* **Records**:
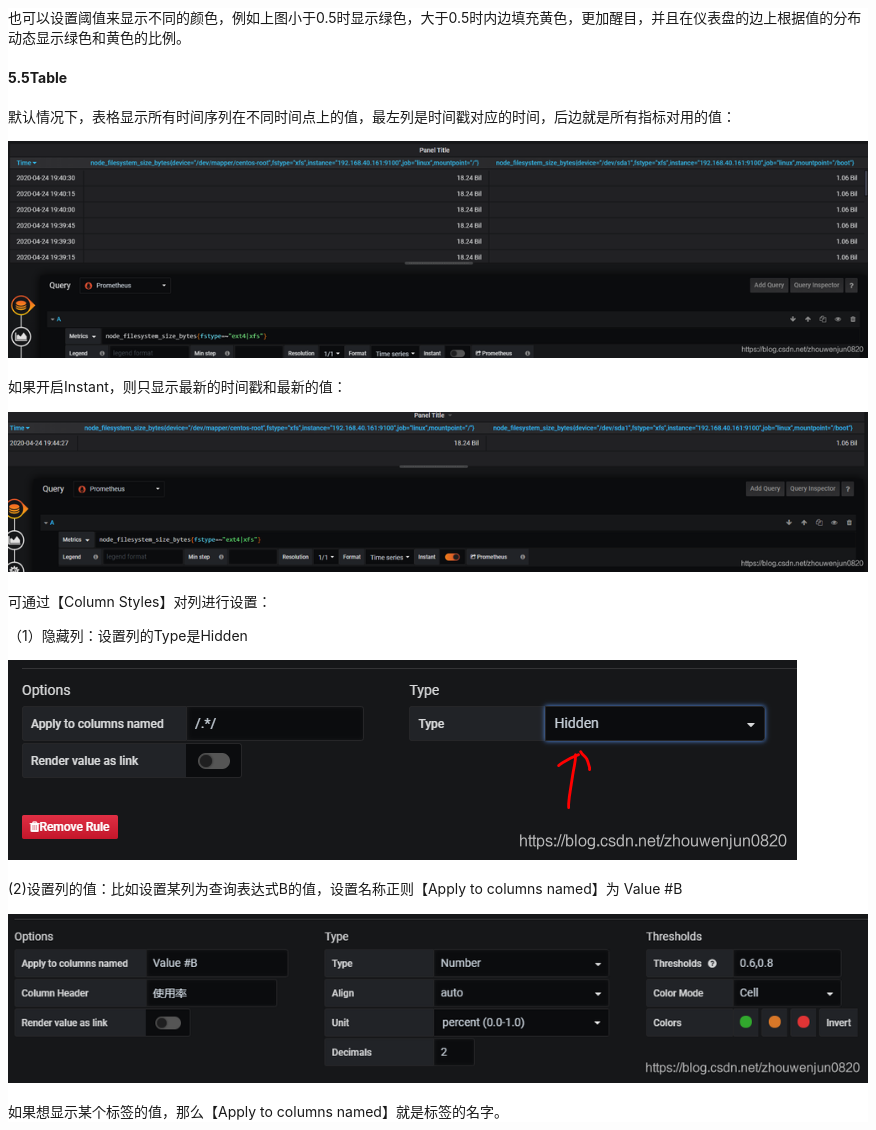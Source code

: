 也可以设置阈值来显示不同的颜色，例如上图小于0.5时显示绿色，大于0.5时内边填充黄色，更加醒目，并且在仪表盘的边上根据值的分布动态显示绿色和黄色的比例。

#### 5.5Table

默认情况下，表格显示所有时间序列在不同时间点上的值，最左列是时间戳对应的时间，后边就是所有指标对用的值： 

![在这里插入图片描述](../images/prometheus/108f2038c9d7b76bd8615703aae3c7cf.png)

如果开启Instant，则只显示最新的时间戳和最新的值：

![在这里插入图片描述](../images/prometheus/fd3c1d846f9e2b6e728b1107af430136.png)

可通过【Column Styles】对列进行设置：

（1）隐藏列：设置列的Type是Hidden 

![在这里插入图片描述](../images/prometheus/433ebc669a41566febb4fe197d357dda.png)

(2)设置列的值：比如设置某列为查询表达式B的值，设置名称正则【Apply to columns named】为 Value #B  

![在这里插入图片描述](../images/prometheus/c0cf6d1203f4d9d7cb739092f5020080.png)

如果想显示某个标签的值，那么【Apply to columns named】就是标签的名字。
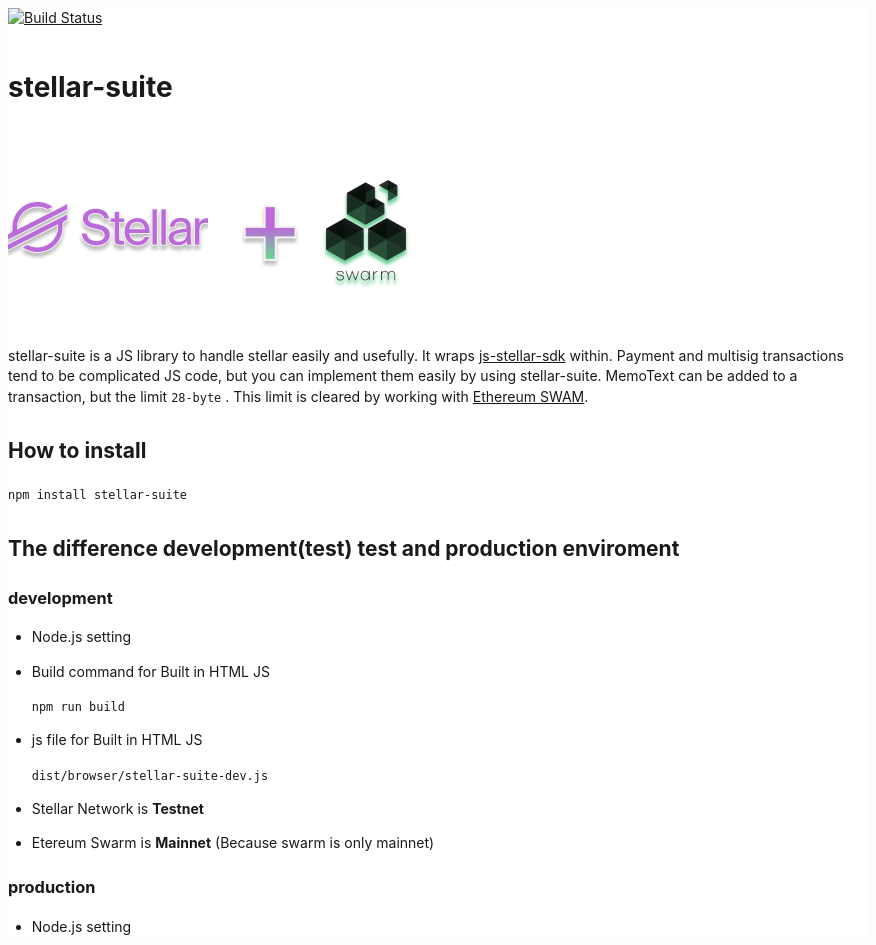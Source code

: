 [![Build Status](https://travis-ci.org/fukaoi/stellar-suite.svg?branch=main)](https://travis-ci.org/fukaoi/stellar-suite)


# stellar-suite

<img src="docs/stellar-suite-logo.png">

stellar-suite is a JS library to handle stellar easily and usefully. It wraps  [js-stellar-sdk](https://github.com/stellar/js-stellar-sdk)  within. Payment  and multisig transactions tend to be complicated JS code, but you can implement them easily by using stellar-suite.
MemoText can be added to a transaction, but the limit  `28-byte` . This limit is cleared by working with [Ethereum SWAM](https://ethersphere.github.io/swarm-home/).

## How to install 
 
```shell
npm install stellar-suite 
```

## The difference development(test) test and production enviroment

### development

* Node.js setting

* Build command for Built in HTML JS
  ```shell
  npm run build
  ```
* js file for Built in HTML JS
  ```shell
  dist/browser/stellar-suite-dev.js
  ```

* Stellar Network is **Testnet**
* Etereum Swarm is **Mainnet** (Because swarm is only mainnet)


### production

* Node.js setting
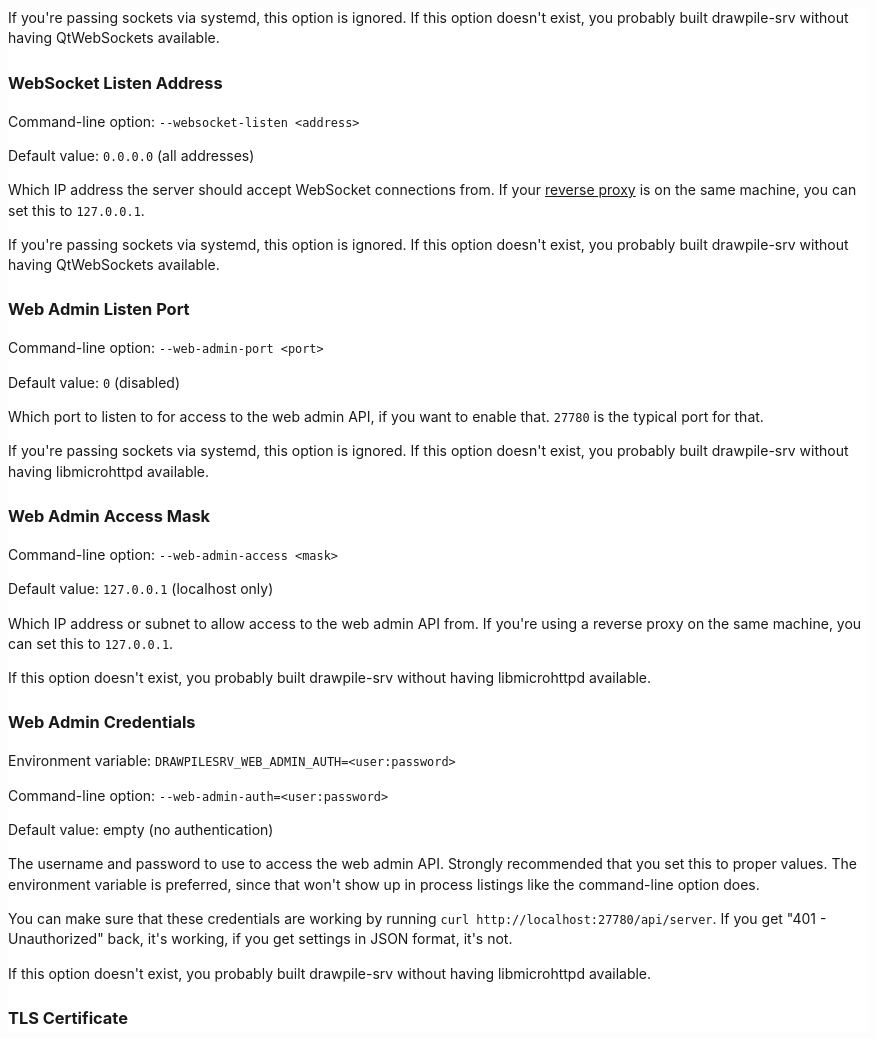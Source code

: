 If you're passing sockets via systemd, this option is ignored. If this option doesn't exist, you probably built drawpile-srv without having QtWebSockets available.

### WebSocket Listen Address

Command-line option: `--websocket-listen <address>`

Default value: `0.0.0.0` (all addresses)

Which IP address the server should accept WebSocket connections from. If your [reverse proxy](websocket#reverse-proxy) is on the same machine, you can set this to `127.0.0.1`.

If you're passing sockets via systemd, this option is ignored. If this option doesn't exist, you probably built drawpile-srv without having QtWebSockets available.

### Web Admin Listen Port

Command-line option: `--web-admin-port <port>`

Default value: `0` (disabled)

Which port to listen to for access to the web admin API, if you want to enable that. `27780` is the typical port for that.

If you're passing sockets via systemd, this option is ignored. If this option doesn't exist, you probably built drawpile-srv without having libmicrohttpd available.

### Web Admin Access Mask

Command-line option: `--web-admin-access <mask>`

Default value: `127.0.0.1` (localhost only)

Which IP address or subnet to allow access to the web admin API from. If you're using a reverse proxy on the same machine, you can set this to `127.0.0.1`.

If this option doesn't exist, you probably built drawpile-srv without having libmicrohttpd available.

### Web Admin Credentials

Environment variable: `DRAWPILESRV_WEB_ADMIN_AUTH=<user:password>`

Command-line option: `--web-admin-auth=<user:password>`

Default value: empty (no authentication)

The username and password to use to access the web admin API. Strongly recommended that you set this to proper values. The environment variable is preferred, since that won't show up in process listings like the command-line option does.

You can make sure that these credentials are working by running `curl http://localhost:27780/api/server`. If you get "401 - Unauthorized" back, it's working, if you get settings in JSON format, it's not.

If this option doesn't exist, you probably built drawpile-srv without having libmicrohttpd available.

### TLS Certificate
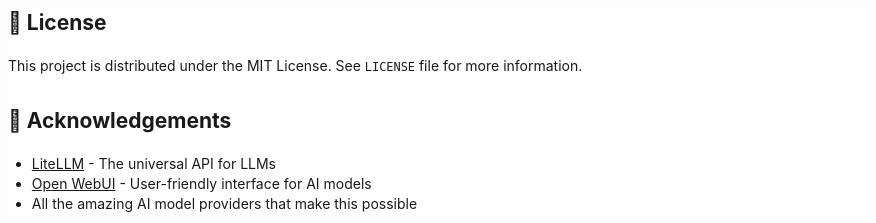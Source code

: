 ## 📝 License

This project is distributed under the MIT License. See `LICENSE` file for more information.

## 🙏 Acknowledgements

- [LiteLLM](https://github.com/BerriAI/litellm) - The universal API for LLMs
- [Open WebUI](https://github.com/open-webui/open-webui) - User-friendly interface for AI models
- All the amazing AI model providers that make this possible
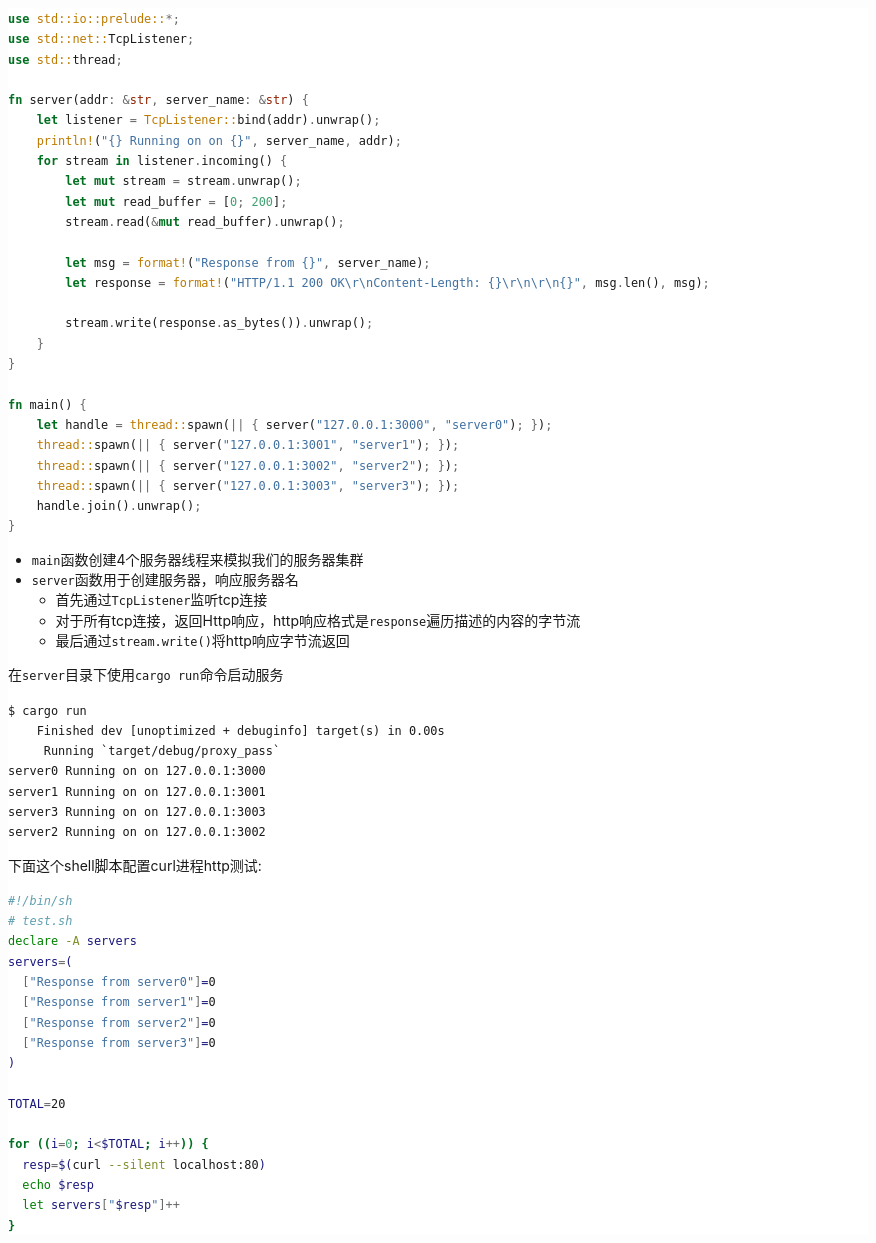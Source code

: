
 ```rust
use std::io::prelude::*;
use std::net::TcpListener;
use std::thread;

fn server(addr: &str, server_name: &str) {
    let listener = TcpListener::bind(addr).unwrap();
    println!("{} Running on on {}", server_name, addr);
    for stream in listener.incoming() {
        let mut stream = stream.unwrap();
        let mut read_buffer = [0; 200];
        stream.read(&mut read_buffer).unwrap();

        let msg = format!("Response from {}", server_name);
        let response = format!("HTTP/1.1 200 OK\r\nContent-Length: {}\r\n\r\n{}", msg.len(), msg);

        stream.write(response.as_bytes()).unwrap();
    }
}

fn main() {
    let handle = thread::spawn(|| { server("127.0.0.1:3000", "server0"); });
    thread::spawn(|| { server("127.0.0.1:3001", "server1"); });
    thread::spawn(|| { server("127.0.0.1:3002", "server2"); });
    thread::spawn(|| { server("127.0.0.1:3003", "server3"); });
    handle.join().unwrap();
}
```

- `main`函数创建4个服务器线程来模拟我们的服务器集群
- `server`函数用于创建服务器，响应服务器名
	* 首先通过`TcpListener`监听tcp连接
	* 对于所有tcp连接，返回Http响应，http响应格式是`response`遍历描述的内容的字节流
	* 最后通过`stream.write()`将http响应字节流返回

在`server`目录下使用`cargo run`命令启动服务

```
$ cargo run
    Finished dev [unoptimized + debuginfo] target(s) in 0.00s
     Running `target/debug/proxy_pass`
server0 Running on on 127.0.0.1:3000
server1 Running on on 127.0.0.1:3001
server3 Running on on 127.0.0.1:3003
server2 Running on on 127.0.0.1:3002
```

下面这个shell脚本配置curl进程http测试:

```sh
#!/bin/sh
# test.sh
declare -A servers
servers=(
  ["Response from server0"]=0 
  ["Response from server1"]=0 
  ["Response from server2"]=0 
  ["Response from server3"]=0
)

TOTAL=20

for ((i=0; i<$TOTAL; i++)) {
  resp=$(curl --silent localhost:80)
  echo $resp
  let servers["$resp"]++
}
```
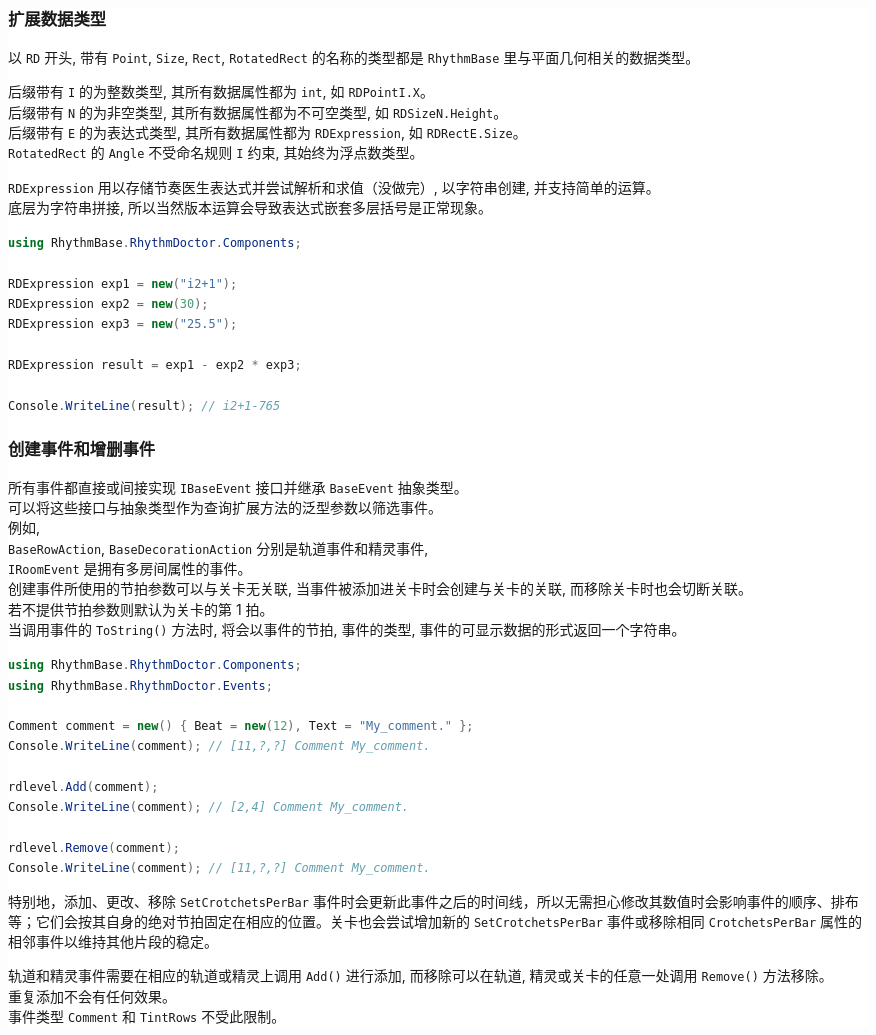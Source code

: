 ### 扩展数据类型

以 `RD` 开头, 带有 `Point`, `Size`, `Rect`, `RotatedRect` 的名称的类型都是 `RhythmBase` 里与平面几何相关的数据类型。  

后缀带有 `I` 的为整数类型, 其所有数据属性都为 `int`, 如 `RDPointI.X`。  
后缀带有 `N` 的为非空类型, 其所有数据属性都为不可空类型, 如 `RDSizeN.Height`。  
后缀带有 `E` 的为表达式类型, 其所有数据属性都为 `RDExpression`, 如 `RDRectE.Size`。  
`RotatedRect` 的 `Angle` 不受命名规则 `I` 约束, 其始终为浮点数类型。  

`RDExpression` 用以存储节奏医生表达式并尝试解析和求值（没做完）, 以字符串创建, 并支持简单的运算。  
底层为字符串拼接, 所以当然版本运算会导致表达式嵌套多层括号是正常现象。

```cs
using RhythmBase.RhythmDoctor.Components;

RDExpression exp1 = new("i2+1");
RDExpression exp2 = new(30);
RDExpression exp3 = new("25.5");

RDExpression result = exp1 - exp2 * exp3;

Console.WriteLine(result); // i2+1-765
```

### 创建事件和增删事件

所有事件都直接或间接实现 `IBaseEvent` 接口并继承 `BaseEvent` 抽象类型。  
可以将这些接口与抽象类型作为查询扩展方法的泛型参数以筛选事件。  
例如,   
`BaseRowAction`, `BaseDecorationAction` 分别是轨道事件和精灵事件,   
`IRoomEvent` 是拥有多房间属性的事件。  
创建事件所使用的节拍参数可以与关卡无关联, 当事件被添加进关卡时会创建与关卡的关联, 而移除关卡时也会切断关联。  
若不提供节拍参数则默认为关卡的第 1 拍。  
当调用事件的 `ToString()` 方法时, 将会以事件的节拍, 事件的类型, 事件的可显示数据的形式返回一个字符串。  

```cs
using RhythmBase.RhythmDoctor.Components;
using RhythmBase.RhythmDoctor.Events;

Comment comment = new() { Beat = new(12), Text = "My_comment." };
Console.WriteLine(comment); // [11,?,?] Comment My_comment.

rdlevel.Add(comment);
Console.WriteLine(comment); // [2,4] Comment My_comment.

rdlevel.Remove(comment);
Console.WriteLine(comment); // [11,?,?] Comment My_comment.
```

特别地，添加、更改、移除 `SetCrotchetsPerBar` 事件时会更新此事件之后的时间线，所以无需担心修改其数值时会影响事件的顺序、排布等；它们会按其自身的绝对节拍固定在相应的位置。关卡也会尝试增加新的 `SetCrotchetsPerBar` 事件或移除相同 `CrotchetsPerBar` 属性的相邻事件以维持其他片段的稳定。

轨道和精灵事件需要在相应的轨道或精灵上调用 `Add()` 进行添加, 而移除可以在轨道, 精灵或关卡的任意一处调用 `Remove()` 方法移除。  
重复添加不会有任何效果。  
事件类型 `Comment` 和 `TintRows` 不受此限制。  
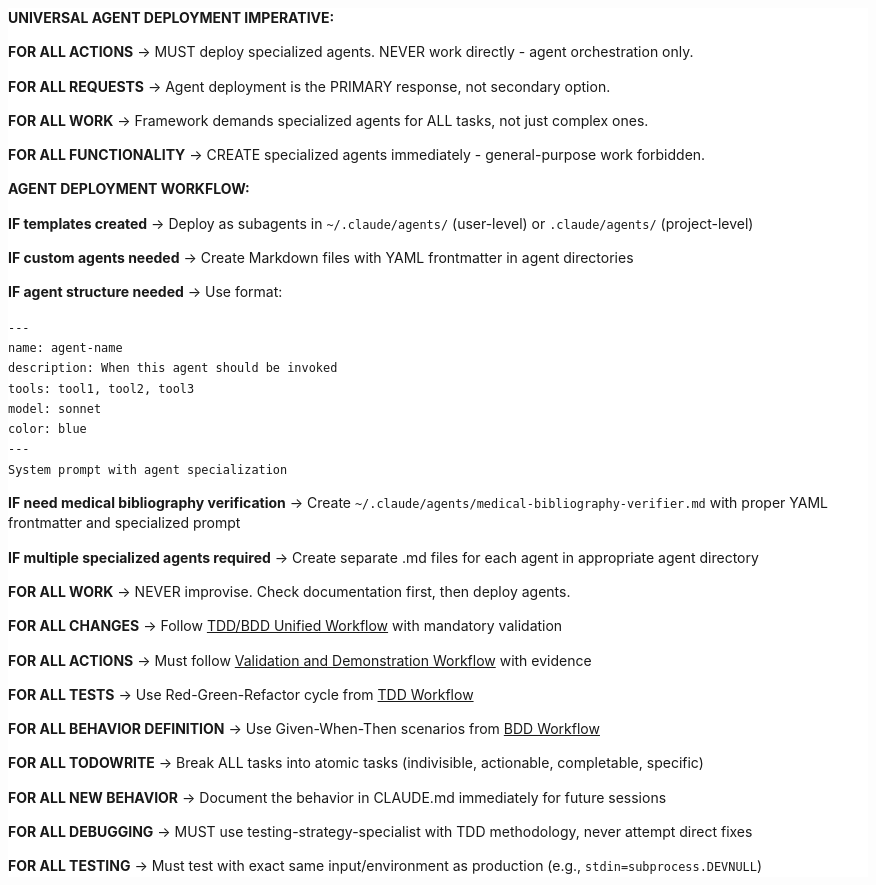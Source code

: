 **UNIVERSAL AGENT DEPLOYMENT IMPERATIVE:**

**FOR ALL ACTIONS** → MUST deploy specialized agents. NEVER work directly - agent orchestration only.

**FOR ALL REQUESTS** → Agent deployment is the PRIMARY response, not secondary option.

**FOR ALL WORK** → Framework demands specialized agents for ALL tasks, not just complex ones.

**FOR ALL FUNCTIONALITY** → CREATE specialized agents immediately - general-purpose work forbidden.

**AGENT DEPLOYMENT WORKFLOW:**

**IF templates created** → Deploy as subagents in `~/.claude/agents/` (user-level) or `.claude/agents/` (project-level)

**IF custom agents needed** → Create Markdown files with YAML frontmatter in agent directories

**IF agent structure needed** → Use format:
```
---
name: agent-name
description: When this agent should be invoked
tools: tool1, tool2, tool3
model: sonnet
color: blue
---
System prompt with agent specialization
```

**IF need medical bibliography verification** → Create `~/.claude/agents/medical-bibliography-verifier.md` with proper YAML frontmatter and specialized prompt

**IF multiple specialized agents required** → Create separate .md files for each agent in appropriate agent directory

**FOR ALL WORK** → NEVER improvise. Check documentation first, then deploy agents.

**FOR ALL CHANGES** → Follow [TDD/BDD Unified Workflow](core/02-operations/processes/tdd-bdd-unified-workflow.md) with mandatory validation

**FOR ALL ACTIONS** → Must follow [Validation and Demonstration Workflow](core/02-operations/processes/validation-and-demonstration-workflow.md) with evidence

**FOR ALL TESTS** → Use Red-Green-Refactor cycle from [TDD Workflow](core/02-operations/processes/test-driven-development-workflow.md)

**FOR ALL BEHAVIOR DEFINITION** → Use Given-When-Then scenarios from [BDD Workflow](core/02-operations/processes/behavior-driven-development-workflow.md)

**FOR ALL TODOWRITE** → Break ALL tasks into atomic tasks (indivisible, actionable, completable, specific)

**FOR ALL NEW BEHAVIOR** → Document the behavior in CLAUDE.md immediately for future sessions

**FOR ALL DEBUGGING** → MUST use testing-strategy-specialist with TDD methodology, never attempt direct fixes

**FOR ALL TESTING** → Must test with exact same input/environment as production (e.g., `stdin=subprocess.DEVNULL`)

* **About this exercise**: Repeat word for word the lines above that run from the line containing "Which IP address the" through the line containing "You can make", both ends included, and nothing else.

* **Exercise result**:
Which IP address the server should accept WebSocket connections from. If your [reverse proxy](websocket#reverse-proxy) is on the same machine, you can set this to `127.0.0.1`.

If you're passing sockets via systemd, this option is ignored. If this option doesn't exist, you probably built drawpile-srv without having QtWebSockets available.

### Web Admin Listen Port

Command-line option: `--web-admin-port <port>`

Default value: `0` (disabled)

Which port to listen to for access to the web admin API, if you want to enable that. `27780` is the typical port for that.

If you're passing sockets via systemd, this option is ignored. If this option doesn't exist, you probably built drawpile-srv without having libmicrohttpd available.

### Web Admin Access Mask

Command-line option: `--web-admin-access <mask>`

Default value: `127.0.0.1` (localhost only)

Which IP address or subnet to allow access to the web admin API from. If you're using a reverse proxy on the same machine, you can set this to `127.0.0.1`.

If this option doesn't exist, you probably built drawpile-srv without having libmicrohttpd available.

### Web Admin Credentials

Environment variable: `DRAWPILESRV_WEB_ADMIN_AUTH=<user:password>`

Command-line option: `--web-admin-auth=<user:password>`

Default value: empty (no authentication)

The username and password to use to access the web admin API. Strongly recommended that you set this to proper values. The environment variable is preferred, since that won't show up in process listings like the command-line option does.

You can make sure that these credentials are working by running `curl http://localhost:27780/api/server`. If you get "401 - Unauthorized" back, it's working, if you get settings in JSON format, it's not.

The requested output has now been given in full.